Stella Assange shares harrowing reality her husband Julian faces in prison
The wife of WikiLeaks whistleblower Julian Assange has made an emotional plea for his release at the National Press Club.
The wife of WikiLeaks founder Julian Assange has opened up about the harsh reality her husband experiences every day, as the threat of a 175-year prison sentence looms, and how their family manages to spend limited but quality time with him.
“He’s gone through two pairs of sneakers, walking the European continent in his cell,” Stella Assange told the National Press Club, claiming when Mr Assange wakes up in his 3x2m prison cell, he turns to the map of Europe on his wall.
She said he has the distances to his favourite cities mapped out, and although he is isolated and confined, he walks the distance to Brussels, Venice and Lisbon around his cell.
“He reads to keep his mind busy, to fight the crushing sense of isolation and of time wasting away.
“He has spent 1502 days in this prison cell.”
Mr Assange continues to face the threat of extradition to the United States over leaked information about the US’ actions in Afghanistan and Iraq published on WikiLeaks in 2010-2011.
He was arrested in 2019 and is now being held in Belmarsh prison in London to await his fate.
Speaking of the difficult process she and her children take to visit Julian in prison, Ms Assange remincised on her husband’s time growing up in Australia, including the times he would go surfing at Byron Bay as a teen, or cycling in Melbourne.
“He tells our children how he would catch yabbies and go fishing for flathead and blackfish with his grandfather, or how he hand raised a fledgling rainbow lorikeet when he was 13,” she said.
“That is how I imagine him when he is free. Not behind the cold, blue glare of a computer screen.
“Although it is my first time coming to Australia, I do not feel like a stranger on these shores,” she said.
“I have mixed emotions about being here, because I had always imagined my first visit to be with my husband and children.”
A lawyer and human rights defender, Ms Assange thanked both Prime Minister Anthony Albanese and Opposition Leader Peter Dutton for their public support, but pleaded for the US government to drop the charges against her husband.
“A 175-year sentence is a living death sentence,” she said.
“A prospect so desperate that the English court found that it would drive him to take his own life rather than live forever in hell. We must do everything we can to ensure that Julian never, ever sets foot in a US prison.
“We are now in the endgame. Julian needs his freedom immediately and Australia plays a crucial role in ensuring his release.
“If Julian is extradited, he’ll be buried in the deepest, darkest quality of the US prison system. Isolated forever.

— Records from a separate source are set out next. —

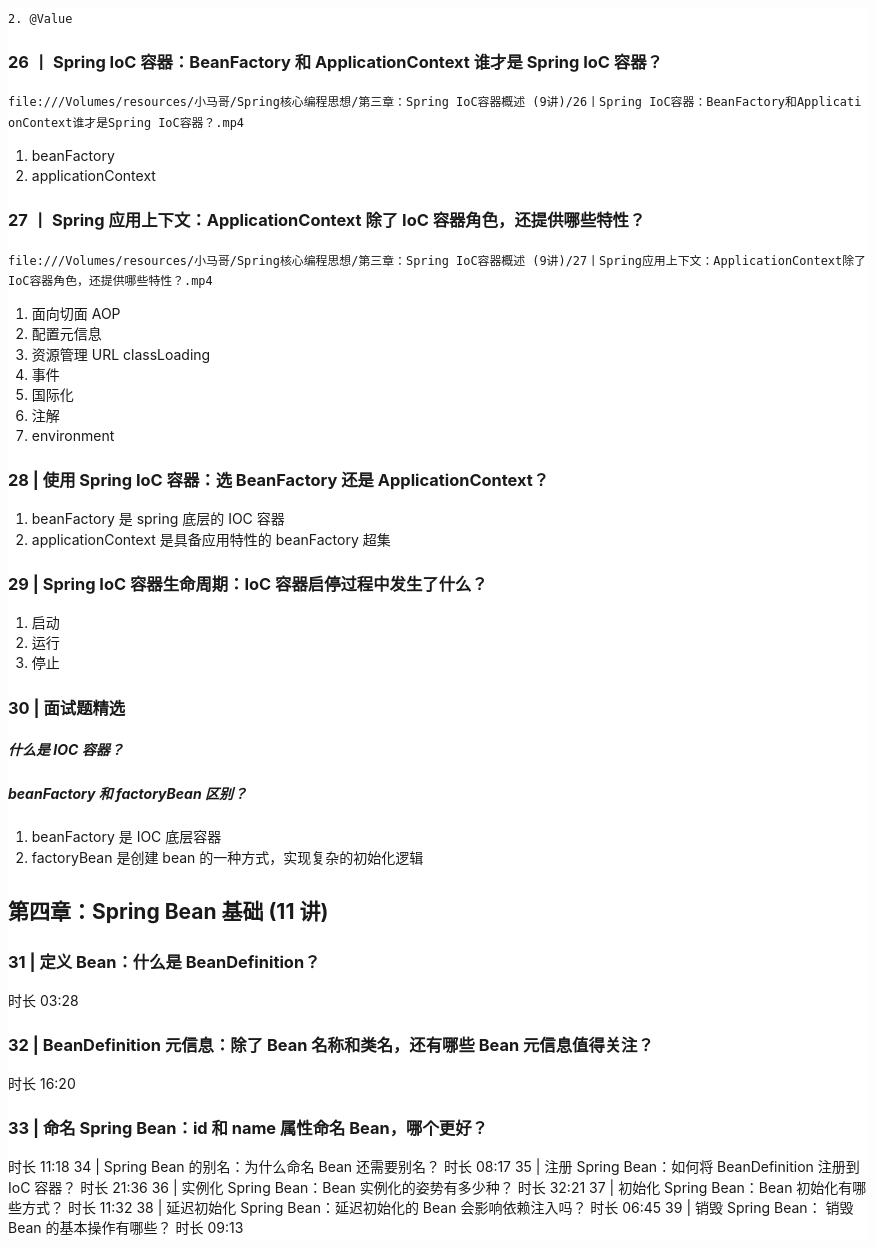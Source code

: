 	2. @Value
### 26 丨 Spring IoC 容器：BeanFactory 和 ApplicationContext 谁才是 Spring IoC 容器？
```
file:///Volumes/resources/小马哥/Spring核心编程思想/第三章：Spring IoC容器概述 (9讲)/26丨Spring IoC容器：BeanFactory和ApplicationContext谁才是Spring IoC容器？.mp4
```
1. beanFactory
2. applicationContext

### 27 丨 Spring 应用上下文：ApplicationContext 除了 IoC 容器角色，还提供哪些特性？
```
file:///Volumes/resources/小马哥/Spring核心编程思想/第三章：Spring IoC容器概述 (9讲)/27丨Spring应用上下文：ApplicationContext除了IoC容器角色，还提供哪些特性？.mp4
```
1. 面向切面 AOP
2. 配置元信息
3. 资源管理 URL classLoading
4. 事件
5. 国际化
6. 注解
7. environment
### 28 | 使用 Spring IoC 容器：选 BeanFactory 还是 ApplicationContext？
1. beanFactory 是 spring 底层的 IOC 容器
2. applicationContext 是具备应用特性的 beanFactory 超集

### 29 | Spring IoC 容器生命周期：IoC 容器启停过程中发生了什么？
1. 启动
2. 运行
3. 停止

### 30 | 面试题精选
##### 什么是 IOC 容器？
##### beanFactory 和 factoryBean 区别？
1. beanFactory 是 IOC 底层容器
2. factoryBean 是创建 bean 的一种方式，实现复杂的初始化逻辑
## 第四章：Spring Bean 基础 (11 讲)
### 31 | 定义 Bean：什么是 BeanDefinition？
时长 03:28
### 32 | BeanDefinition 元信息：除了 Bean 名称和类名，还有哪些 Bean 元信息值得关注？
时长 16:20
### 33 | 命名 Spring Bean：id 和 name 属性命名 Bean，哪个更好？
时长 11:18
34 | Spring Bean 的别名：为什么命名 Bean 还需要别名？
时长 08:17
35 | 注册 Spring Bean：如何将 BeanDefinition 注册到 IoC 容器？
时长 21:36
36 | 实例化 Spring Bean：Bean 实例化的姿势有多少种？
时长 32:21
37 | 初始化 Spring Bean：Bean 初始化有哪些方式？
时长 11:32
38 | 延迟初始化 Spring Bean：延迟初始化的 Bean 会影响依赖注入吗？
时长 06:45
39 | 销毁 Spring Bean： 销毁 Bean 的基本操作有哪些？
时长 09:13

“Julian is being used as a deterrent to bully journalists into submission. The case against him sends the message that each of you in this room are fair game.”

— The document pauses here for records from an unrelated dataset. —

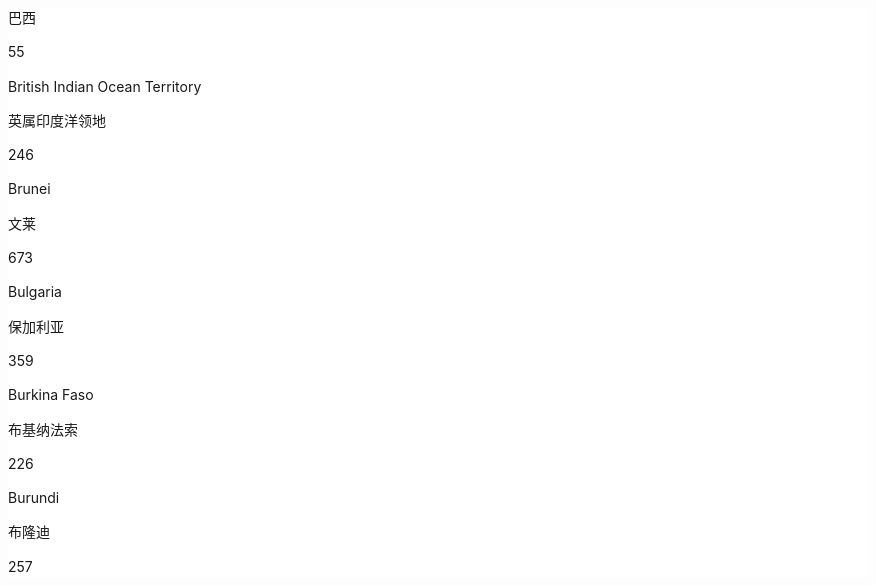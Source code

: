 <td class="cellrowborder" valign="top" width="26%" headers="mcps1.1.4.1.2 "><p id="p068215268212"><a name="p068215268212"></a><a name="p068215268212"></a>巴西</p>
</td>
<td class="cellrowborder" valign="top" width="45%" headers="mcps1.1.4.1.3 "><p id="p468213265215"><a name="p468213265215"></a><a name="p468213265215"></a>55</p>
</td>
</tr>
<tr id="row2682152672118"><td class="cellrowborder" valign="top" width="28.999999999999996%" headers="mcps1.1.4.1.1 "><p id="p20682526172120"><a name="p20682526172120"></a><a name="p20682526172120"></a>British Indian Ocean Territory</p>
</td>
<td class="cellrowborder" valign="top" width="26%" headers="mcps1.1.4.1.2 "><p id="p1068232622113"><a name="p1068232622113"></a><a name="p1068232622113"></a>英属印度洋领地</p>
</td>
<td class="cellrowborder" valign="top" width="45%" headers="mcps1.1.4.1.3 "><p id="p1168222672118"><a name="p1168222672118"></a><a name="p1168222672118"></a>246</p>
</td>
</tr>
<tr id="row206824266215"><td class="cellrowborder" valign="top" width="28.999999999999996%" headers="mcps1.1.4.1.1 "><p id="p11682126132115"><a name="p11682126132115"></a><a name="p11682126132115"></a>Brunei</p>
</td>
<td class="cellrowborder" valign="top" width="26%" headers="mcps1.1.4.1.2 "><p id="p568292619211"><a name="p568292619211"></a><a name="p568292619211"></a>文莱</p>
</td>
<td class="cellrowborder" valign="top" width="45%" headers="mcps1.1.4.1.3 "><p id="p168232682115"><a name="p168232682115"></a><a name="p168232682115"></a>673</p>
</td>
</tr>
<tr id="row18682112672118"><td class="cellrowborder" valign="top" width="28.999999999999996%" headers="mcps1.1.4.1.1 "><p id="p1268282615214"><a name="p1268282615214"></a><a name="p1268282615214"></a>Bulgaria</p>
</td>
<td class="cellrowborder" valign="top" width="26%" headers="mcps1.1.4.1.2 "><p id="p168212611217"><a name="p168212611217"></a><a name="p168212611217"></a>保加利亚</p>
</td>
<td class="cellrowborder" valign="top" width="45%" headers="mcps1.1.4.1.3 "><p id="p368210263212"><a name="p368210263212"></a><a name="p368210263212"></a>359</p>
</td>
</tr>
<tr id="row8682826192112"><td class="cellrowborder" valign="top" width="28.999999999999996%" headers="mcps1.1.4.1.1 "><p id="p4682162672116"><a name="p4682162672116"></a><a name="p4682162672116"></a>Burkina Faso</p>
</td>
<td class="cellrowborder" valign="top" width="26%" headers="mcps1.1.4.1.2 "><p id="p13682112614210"><a name="p13682112614210"></a><a name="p13682112614210"></a>布基纳法索</p>
</td>
<td class="cellrowborder" valign="top" width="45%" headers="mcps1.1.4.1.3 "><p id="p116824262214"><a name="p116824262214"></a><a name="p116824262214"></a>226</p>
</td>
</tr>
<tr id="row16682162682115"><td class="cellrowborder" valign="top" width="28.999999999999996%" headers="mcps1.1.4.1.1 "><p id="p8682192617211"><a name="p8682192617211"></a><a name="p8682192617211"></a>Burundi</p>
</td>
<td class="cellrowborder" valign="top" width="26%" headers="mcps1.1.4.1.2 "><p id="p1568262602117"><a name="p1568262602117"></a><a name="p1568262602117"></a>布隆迪</p>
</td>
<td class="cellrowborder" valign="top" width="45%" headers="mcps1.1.4.1.3 "><p id="p56821926142117"><a name="p56821926142117"></a><a name="p56821926142117"></a>257</p>
</td>
</tr>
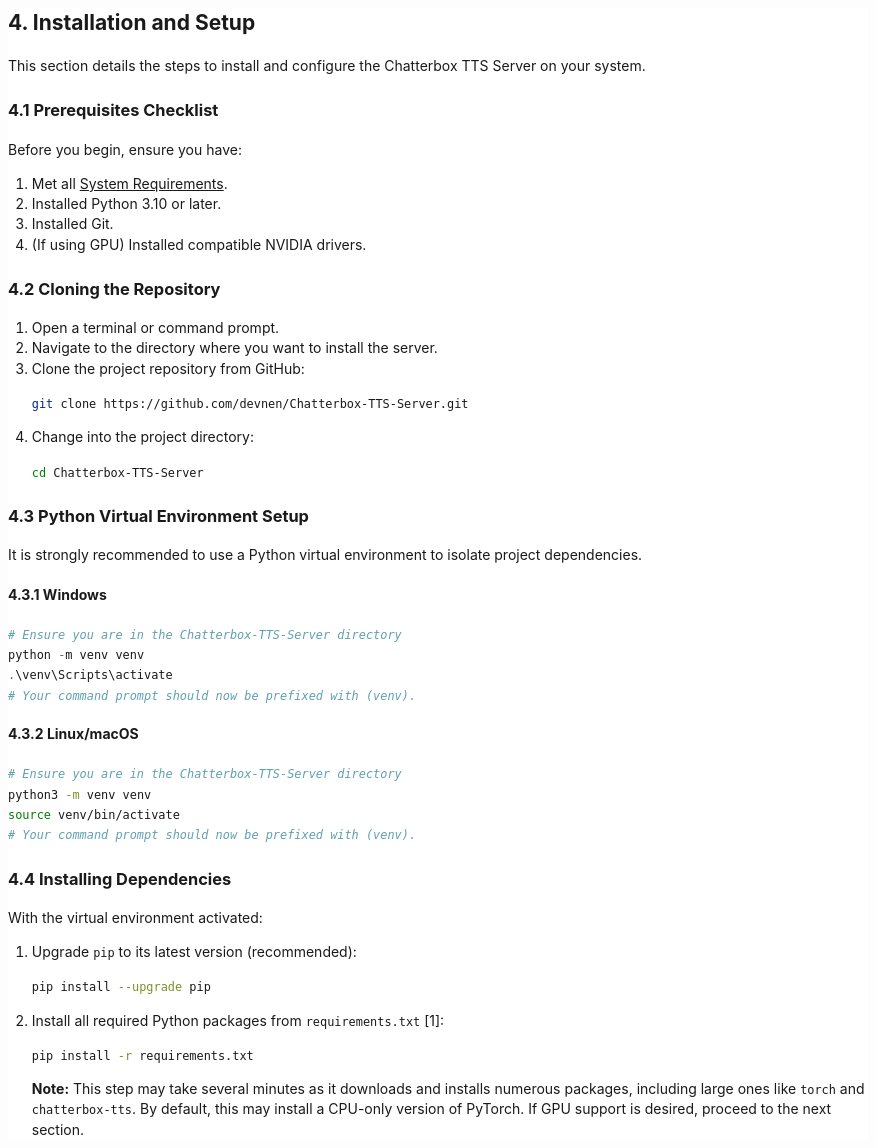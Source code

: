
## 4. Installation and Setup

This section details the steps to install and configure the Chatterbox TTS Server on your system.

### 4.1 Prerequisites Checklist

Before you begin, ensure you have:
1.  Met all [System Requirements](#3-system-requirements).
2.  Installed Python 3.10 or later.
3.  Installed Git.
4.  (If using GPU) Installed compatible NVIDIA drivers.

### 4.2 Cloning the Repository

1.  Open a terminal or command prompt.
2.  Navigate to the directory where you want to install the server.
3.  Clone the project repository from GitHub:
    ```bash
    git clone https://github.com/devnen/Chatterbox-TTS-Server.git
    ```
4.  Change into the project directory:
    ```bash
    cd Chatterbox-TTS-Server
    ```

### 4.3 Python Virtual Environment Setup

It is strongly recommended to use a Python virtual environment to isolate project dependencies.

#### 4.3.1 Windows
```powershell
# Ensure you are in the Chatterbox-TTS-Server directory
python -m venv venv
.\venv\Scripts\activate
# Your command prompt should now be prefixed with (venv).
```

#### 4.3.2 Linux/macOS
```bash
# Ensure you are in the Chatterbox-TTS-Server directory
python3 -m venv venv
source venv/bin/activate
# Your command prompt should now be prefixed with (venv).
```

### 4.4 Installing Dependencies

With the virtual environment activated:
1.  Upgrade `pip` to its latest version (recommended):
    ```bash
    pip install --upgrade pip
    ```
2.  Install all required Python packages from `requirements.txt` [1]:
    ```bash
    pip install -r requirements.txt
    ```
    **Note:** This step may take several minutes as it downloads and installs numerous packages, including large ones like `torch` and `chatterbox-tts`. By default, this may install a CPU-only version of PyTorch. If GPU support is desired, proceed to the next section.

Human rights lawyer Jennifer Robinson said the possibility of another Trump administration would be concerning for Mr Assange’s case.

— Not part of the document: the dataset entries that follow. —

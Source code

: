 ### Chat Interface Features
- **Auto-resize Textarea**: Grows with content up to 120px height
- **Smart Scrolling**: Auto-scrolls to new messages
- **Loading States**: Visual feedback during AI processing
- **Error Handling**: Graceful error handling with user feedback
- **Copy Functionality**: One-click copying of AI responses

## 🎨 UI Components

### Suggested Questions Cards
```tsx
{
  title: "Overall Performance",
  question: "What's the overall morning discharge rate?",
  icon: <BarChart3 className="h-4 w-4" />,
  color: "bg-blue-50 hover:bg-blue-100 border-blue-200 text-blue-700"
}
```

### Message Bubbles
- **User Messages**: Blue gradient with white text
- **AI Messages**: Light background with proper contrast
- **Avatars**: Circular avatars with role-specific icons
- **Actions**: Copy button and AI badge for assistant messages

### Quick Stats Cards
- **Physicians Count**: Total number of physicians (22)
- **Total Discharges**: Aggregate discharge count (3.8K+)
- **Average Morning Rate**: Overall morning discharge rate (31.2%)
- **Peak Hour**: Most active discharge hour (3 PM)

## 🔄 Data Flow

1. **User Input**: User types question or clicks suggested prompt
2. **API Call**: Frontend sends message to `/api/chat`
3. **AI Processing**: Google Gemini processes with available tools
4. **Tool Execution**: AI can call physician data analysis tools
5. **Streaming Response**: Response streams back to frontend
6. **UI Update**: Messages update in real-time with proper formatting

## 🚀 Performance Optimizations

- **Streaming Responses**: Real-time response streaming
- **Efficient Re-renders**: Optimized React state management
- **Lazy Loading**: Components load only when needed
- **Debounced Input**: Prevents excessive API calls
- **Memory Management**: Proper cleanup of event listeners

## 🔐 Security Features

“What will happen, if we see another Trump Administration, is concerning for all of the news media,” Ms Robinson said.
“Given that this is a prosecution that was opened by the Trump administration, we are concerned about press freedom.”
She said Julian’s prosecution would have a continuing impact on Australia’s relationship with the United States.
“It is getting in the way of the US-Australia relationship, which is an important one, but if we can resolve this case, that’s all the better for our relationship.”
Ms Assange said although her husband wakes up on the same flat, concrete floors, this is the closest he has ever been to freedom.
“I place hope in Anthony Albanese’s will to make it happen; I have to,” she said.
“This is the closest we have ever been to securing Julian’s release.
“I want to encourage and do everything in my power to help that happen.”